Ok, so I didn't yet look at the STG where there's a clear allocation story.  So, actually, I'm not sure if this recursive case forces GHC to build some O(1M) first class representation of the IO action here, since eta is abstract?  At least, I'm assuming that's what the 32Mb-200Mb allocated is (though 32MB is actually rather skimpy for such a thing... it would have to spend only 4 words per closure...)




On Tue, Jul 2, 2013 at 3:32 PM, Ryan Newton <rrnewton@gmail.com> wrote:
Hi all,

Thanks for the responses.  I want to go through and make sure I understand these.

--------------------------------------------------------
First, Henning, won't both of these allocate in proportion to the size of the map?

    Map.foldrWithKey (\k a -> f k a >>) (return ())
    Foldable.sequence_ . Map.mapWithKey f

In particular, will the compiler be able to avoid allocating when building up that large monadic computation in the foldrWithKey?

--------------------------------------------------------
Edward said to use foldMapWithKey, which hasn't been released yet, but it sounds like it will be.

   https://github.com/ekmett/containers/commit/40187f32a43689ff02ca2b97465aa4fcd9f9d150

Even then, I might argue it is somewhat non-obvious to the programmers how to use this to do a non-allocating "for-each".  For example, I am not totally clear on what will happen with that tree of mappend calls -- will it allocate thunks?  Further, IO is not a monoid, so am I to create an instance of "Monoid (IO ())" in order to use foldMapWithKey to iterate over the Map?

--------------------------------------------------------
On Tue, Jul 2, 2013 at 10:29 AM, Shachaf Ben-Kiki <shachaf@gmail.com> wrote:
> Is there a reason you couldn't implement this just as well using traverseWithKey, à la
http://hackage.haskell.org/packages/archive/lens/3.9.0.2/doc/html/Control-Lens-Fold.html#v:traverseOf_

That function looks more overloaded than the traverse in Data.Map that I'm referring to, e.g. here:
  http://www.haskell.org/ghc/docs/latest/html/libraries/containers/Data-Map-Strict.html#g:13

I'm afraid I don't understand the proposal then -- is it to use lens somehow?  For the traversal I need to do over a Data.Map.Map, I need to fix 't' to be IO or Par or whatever I'm working with, so that the (k -> a -> t b) function I'm passing in can do the effects I need.  

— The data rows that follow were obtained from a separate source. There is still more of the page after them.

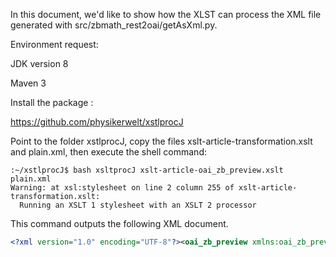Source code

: In this document, we'd like to show how the XLST can process the XML file generated with src/zbmath_rest2oai/getAsXml.py.

Environment request:

JDK version 8

Maven 3

Install the package :

https://github.com/physikerwelt/xstlprocJ

Point to the folder xstlprocJ, copy the files xslt-article-transformation.xslt and plain.xml, then execute the shell command:

```shell
:~/xstlprocJ$ bash xsltprocJ xslt-article-oai_zb_preview.xslt plain.xml
Warning: at xsl:stylesheet on line 2 column 255 of xslt-article-transformation.xslt:
  Running an XSLT 1 stylesheet with an XSLT 2 processor

```

This command outputs the following XML document.

```xml
<?xml version="1.0" encoding="UTF-8"?><oai_zb_preview xmlns:oai_zb_preview="https://zbmath.org/OAI/2.0/oai_zb_preview/" xmlns:xsi="http://www.w3.org/2001/XMLSchema-instance" xmlns:zbmath="https://zbmath.org/zbmath/elements/1.0/"><author>Maynard, James</author><author_ids><author_id>maynard.james</author_id></author_ids><classifications><classification>11N05</classification><classification>11N36</classification></classifications></oai_zb_preview>maz@BE000078:~/xstlprocJ$
```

To be specific I'm proposing providing these variants:

   traverseWithKey :: Applicative t => (k -> a -> t b) -> Map k a -> t (Map k b)
   traverseWithKey_ :: Applicative t => (k -> a -> t ()) -> Map k a -> t ()

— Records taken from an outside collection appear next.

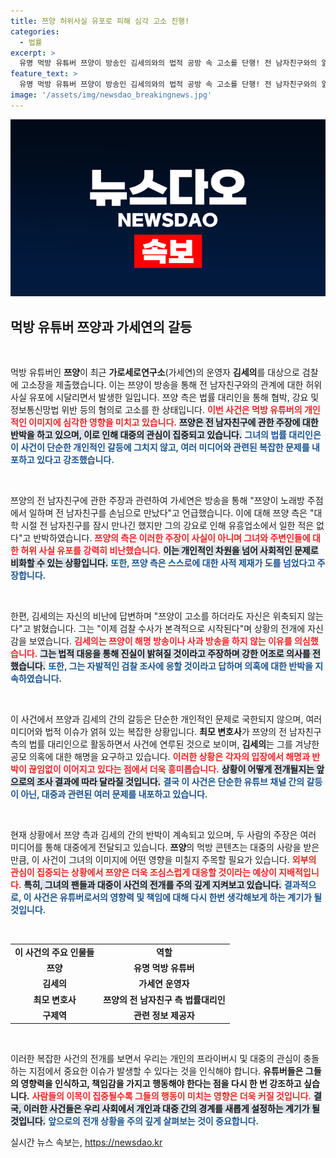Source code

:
```yaml
---
title: 쯔양 허위사실 유포로 피해 심각 고소 진행!
categories:
  - 법률
excerpt: >
  유명 먹방 유튜버 쯔양이 방송인 김세의와의 법적 공방 속 고소를 단행! 전 남자친구와의 얽힌 스캔들, 진실은 무엇일까? 궁금증을 자아내는 이 사건의 이면을 파헤쳐 보세요!
feature_text: >
  유명 먹방 유튜버 쯔양이 방송인 김세의와의 법적 공방 속 고소를 단행! 전 남자친구와의 얽힌 스캔들, 진실은 무엇일까? 궁금증을 자아내는 이 사건의 이면을 파헤쳐 보세요!
image: '/assets/img/newsdao_breakingnews.jpg'
---
```


<p><img src="/assets/img/newsdao_breakingnews.jpg" alt="pcversion 속보" /></p>

<h2 data-ke-size="size26">먹방 유튜버 쯔양과 가세연의 갈등</h2>

<p data-ke-size="size16">&nbsp;</p>

<p>먹방 유튜버인 <b>쯔양</b>이 최근 <b>가로세로연구소</b>(가세연)의 운영자 <b>김세의</b>를 대상으로 검찰에 고소장을 제출했습니다. 이는 쯔양이 방송을 통해 전 남자친구와의 관계에 대한 허위 사실 유포에 시달리면서 발생한 일입니다. 쯔양 측은 법률 대리인을 통해 협박, 강요 및 정보통신망법 위반 등의 혐의로 고소를 한 상태입니다. <b><span style="color: #ee2323;">이번 사건은 먹방 유튜버의 개인적인 이미지에 심각한 영향을 미치고 있습니다.</span></b> <b><span style="background-color: #21538527;">쯔양은 전 남자친구에 관한 주장에 대한 반박을 하고 있으며, 이로 인해 대중의 관심이 집중되고 있습니다.</span></b> <b><span style="color: #1a5490;">그녀의 법률 대리인은 이 사건이 단순한 개인적인 갈등에 그치지 않고, 여러 미디어와 관련된 복잡한 문제를 내포하고 있다고 강조했습니다.</span></b></p>

<p data-ke-size="size16">&nbsp;</p>

<p>쯔양의 전 남자친구에 관한 주장과 관련하여 가세연은 방송을 통해 "쯔양이 노래방 주점에서 일하며 전 남자친구를 손님으로 만났다"고 언급했습니다. 이에 대해 쯔양 측은 "대학 시절 전 남자친구를 잠시 만나긴 했지만 그의 강요로 인해 유흥업소에서 일한 적은 없다"고 반박하였습니다. <b><span style="color: #ee2323;">쯔양의 측은 이러한 주장이 사실이 아니며 그녀와 주변인들에 대한 허위 사실 유포를 강력히 비난했습니다.</span></b> <b><span style="background-color: #21538527;">이는 개인적인 차원을 넘어 사회적인 문제로 비화할 수 있는 상황입니다.</span></b> <b><span style="color: #1a5490;">또한, 쯔양 측은 스스로에 대한 사적 제재가 도를 넘었다고 주장합니다.</span></b></p>

<p data-ke-size="size16">&nbsp;</p>

<p>한편, 김세의는 자신의 비난에 답변하며 "쯔양이 고소를 하더라도 자신은 위축되지 않는다"고 밝혔습니다. 그는 "이제 검찰 수사가 본격적으로 시작된다"며 상황의 전개에 자신감을 보였습니다. <b><span style="color: #ee2323;">김세의는 쯔양이 해명 방송이나 사과 방송을 하지 않는 이유를 의심했습니다.</span></b> <b><span style="background-color: #21538527;">그는 법적 대응을 통해 진실이 밝혀질 것이라고 주장하며 강한 어조로 의사를 전했습니다.</span></b> <b><span style="color: #1a5490;">또한, 그는 자발적인 검찰 조사에 응할 것이라고 답하며 의혹에 대한 반박을 지속하였습니다.</span></b></p>

<p data-ke-size="size16">&nbsp;</p>

<p>이 사건에서 쯔양과 김세의 간의 갈등은 단순한 개인적인 문제로 국한되지 않으며, 여러 미디어와 법적 이슈가 얽혀 있는 복잡한 상황입니다. <b>최모 변호사</b>가 쯔양의 전 남자친구 측의 법률 대리인으로 활동하면서 사건에 연루된 것으로 보이며, <b>김세의</b>는 그를 겨냥한 공모 의혹에 대한 해명을 요구하고 있습니다. <b><span style="color: #ee2323;">이러한 상황은 각자의 입장에서 해명과 반박이 끊임없이 이어지고 있다는 점에서 더욱 흥미롭습니다.</span></b> <b><span style="background-color: #21538527;">상황이 어떻게 전개될지는 앞으로의 조사 결과에 따라 달라질 것입니다.</span></b> <b><span style="color: #1a5490;">결국 이 사건은 단순한 유튜브 채널 간의 갈등이 아닌, 대중과 관련된 여러 문제를 내포하고 있습니다.</span></b></p>

<p data-ke-size="size16">&nbsp;</p>

<p>현재 상황에서 쯔양 측과 김세의 간의 반박이 계속되고 있으며, 두 사람의 주장은 여러 미디어를 통해 대중에게 전달되고 있습니다. <b>쯔양</b>의 먹방 콘텐츠는 대중의 사랑을 받은 만큼, 이 사건이 그녀의 이미지에 어떤 영향을 미칠지 주목할 필요가 있습니다. <b><span style="color: #ee2323;">외부의 관심이 집중되는 상황에서 쯔양은 더욱 조심스럽게 대응할 것이라는 예상이 지배적입니다.</span></b> <b><span style="background-color: #21538527;">특히, 그녀의 팬들과 대중이 사건의 전개를 주의 깊게 지켜보고 있습니다.</span></b> <b><span style="color: #1a5490;">결과적으로, 이 사건은 유튜버로서의 영향력 및 책임에 대해 다시 한번 생각해보게 하는 계기가 될 것입니다.</span></b></p>

<p data-ke-size="size16">&nbsp;</p> 

<table style="width: 100%; border-collapse: collapse;">
<tr>
<td style="text-align: center; height: 17px;"><b>이 사건의 주요 인물들</b></td>
<td style="text-align: center; height: 17px;"><b>역할</b></td>
</tr>
<tr>
<td style="text-align: center; height: 17px;"><b>쯔양</b></td>
<td style="text-align: center; height: 17px;"><b>유명 먹방 유튜버</b></td>
</tr>
<tr>
<td style="text-align: center; height: 17px;"><b>김세의</b></td>
<td style="text-align: center; height: 17px;"><b>가세연 운영자</b></td>
</tr>
<tr>
<td style="text-align: center; height: 17px;"><b>최모 변호사</b></td>
<td style="text-align: center; height: 17px;"><b>쯔양의 전 남자친구 측 법률대리인</b></td>
</tr>
<tr>
<td style="text-align: center; height: 17px;"><b>구제역</b></td>
<td style="text-align: center; height: 17px;"><b>관련 정보 제공자</b></td>
</tr>
</table>

<p data-ke-size="size16">&nbsp;</p>

<p>이러한 복잡한 사건의 전개를 보면서 우리는 개인의 프라이버시 및 대중의 관심이 충돌하는 지점에서 중요한 이슈가 발생할 수 있다는 것을 인식해야 합니다. <b>유튜버들은 그들의 영향력을 인식하고, 책임감을 가지고 행동해야 한다는 점을 다시 한 번 강조하고 싶습니다.</b> <b><span style="color: #ee2323;">사람들의 이목이 집중될수록 그들의 행동이 미치는 영향은 더욱 커질 것입니다.</span></b> <b><span style="background-color: #21538527;">결국, 이러한 사건들은 우리 사회에서 개인과 대중 간의 경계를 새롭게 설정하는 계기가 될 것입니다.</span></b> <b><span style="color: #1a5490;">앞으로의 전개 상황을 주의 깊게 살펴보는 것이 중요합니다.</span></b></p>
실시간 뉴스 속보는, <a href="https://newsdao.kr" rel="dofollow">https://newsdao.kr</a>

And without exposing the latter natively, I still don't understand how to trick the former into not allocating, if that's the proposal.

   -Ryan


On Tue, Jul 2, 2013 at 2:54 PM, Edward Kmett <ekmett@gmail.com> wrote:
On Tue, Jul 2, 2013 at 2:45 PM, Henning Thielemann <lemming@henning-thielemann.de> wrote:
  Foldable.sequence_ . Map.mapWithKey f 
 
which looks more elegant.
 
This has the unfortunate consequence that it builds an entire new map strictly before sequencing it, due to the fact that Data.Map is spine-strict. =(

-Edward